Il quinto tempo – Paolo Parrini


Mi ha subito colpito il titolo del nuovo libro di Paolo Parrini, che conosco da molti anni ormai. Mi ha fatto pensare immediatamente al film di Spike Lee, “La Venticinquesima Ora”. Il Quinto Tempo è un tempo di speranza, un tempo conquistato oltre quello concesso, un tempo di fede e mistero. Un tempo possibile, ma di cui non si sa nulla di certo. Un tempo che potrebbe accadere, che sarebbe bello accadesse, ma che resta sospeso (o magari è già accaduto). Un tempo che viene dopo i quattro tempi naturalmente concessi (fanciullezza, giovinezza, età matura o adulta, vecchiaia). Un tempo oltre le quattro stagioni… Un tempo forse sognato. Forse il quinto tempo è il tempo possibile della rinascita, della resurrezione. Forse è il tempo del dopo, quando la nostra esistenza sulla terra finisce, ma di certo non finisce la vita, perché la vita è eterna, infinita, come annuncia ogni alba nuova.

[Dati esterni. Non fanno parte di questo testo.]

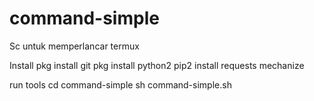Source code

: # command-simple
Sc untuk memperlancar termux


Install
pkg install git
pkg install python2
pip2 install requests mechanize


run tools
cd command-simple
sh command-simple.sh

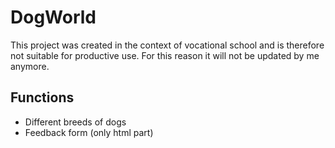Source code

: # DogWorld

This project was created in the context of vocational school and is therefore not suitable for productive use. For this reason it will not be updated by me anymore.

## Functions
- Different breeds of dogs
- Feedback form (only html part)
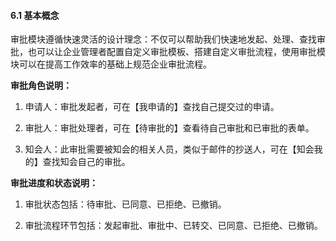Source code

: #### 6.1 基本概念

审批模块遵循快速灵活的设计理念：不仅可以帮助我们快速地发起、处理、查找审批，也可以让企业管理者配置自定义审批模板、搭建自定义审批流程，使用审批模块可以在提高工作效率的基础上规范企业审批流程。

**审批角色说明：**

1) 申请人：审批发起者，可在【我申请的】查找自己提交过的申请。

2) 审批人：审批处理者，可在【待审批的】查看待自己审批和已审批的表单。

3) 知会人：此审批需要被知会的相关人员，类似于邮件的抄送人，可在【知会我的】查找知会自己的审批。

**审批进度和状态说明：**

1) 审批状态包括：待审批、已同意、已拒绝、已撤销。

2) 审批流程环节包括：发起审批、审批中、已转交、已同意、已拒绝、已撤销。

Forse è un tempo necessario, senza il quale nulla sarebbe completo. Perché quello che si vede, quello che si sa o si crede di sapere, quello che scopriremo, non è abbastanza, non è tutto. Noi siamo completi solo se consideriamo e contempliamo il Mistero. E la poesia è per me uno dei più fitti e meravigliosi misteri. Resta un enigma da dove venga la voce che canta dentro di noi e ci spinge alla scrittura in versi, per dire qualcosa, affermare un dolore o uno slancio di gioia, dichiarare la scintilla d’amore che arde nei cuori di tutti, spesso non vista. Quella scintilla senza la quale nessuna poesia troverebbe sulla terra dimora, perché fatta dello stesso fuoco. Senza questo mistero sarebbe difficile spiegare come da uno dei momenti più duri della vita del poeta Paolo Parrini (il libro accompagna con tenerezza e sofferenza il tempo della morte del padre), possa essere nato questo libro, che malgrado non risparmi nulla del dolore dal quale è scaturito, non nasconde nemmeno la luce, una luce sempre viva, accesa, una luce capace di guidare, come un faro, capace di indicare, appunto, un tempo quinto, forse un tempo che nessuna voce, se non quella poetica, può cantare. Pur sempre un tempo che, dal momento che è stato dichiarato, esiste. Perché la poesia ha il potere di nominare le cose e metterle al mondo.

Massimiliano Bardotti

 
 
 
 
In questo deserto d’oro e di luci,
dove le voci sono rauche
e non risplendono mai le stelle,
i tuoi occhi presentimento.
Piante grasse di là dal vetro
e suoni conosciuti,
ma dov’è amore in questo mare,
solo i muti flutti della riva,
solo i giorni sui giorni
tra i bisbigli freddi dei metalli.
Eppure, fuori scroscia il mattino
come una sorgente.
 
 
 
 
 
 
Ti dono questa luce,
l’odore buono del sapone,
i panni stesi al sole ad asciugare.
Tutto si purifica nel vento
il grigio delle nubi
e il richiamo forte della sera.
Ti dono questa vita,
tutti gli errori in fila nella notte,
soldati stanchi di troppi temporali.
Ti dono il solco che traccio sul mio foglio,
questo volto che risplende
quando ascolto il cielo.
 
 
 
 
 
 
Forse anche per me
fiorirà la sera
su questo angolo
tagliato dal vento
e dal rumore delle auto in fuga.
Forse davvero quei colli
gridano primavera.
Una donna anziana piegata
dalla vita mi racconta la sua storia.
Siamo frammenti d’anima e ossa,
siamo un cammino da finire.
 
 
 
 
 
 
Dio di speranza
di vicinanza e distanza.
Dio che invoco
a parlare con me
come a un amico.
Dio che si fa nebbia
Dio che ritorna sempre
Dio che mi manchi tanto
e che vorrei abbracciare.
Dio che ti vorrei accanto
qui nella macchina vuota
per farti guidare
a occhi chiusi
addormentando il tempo.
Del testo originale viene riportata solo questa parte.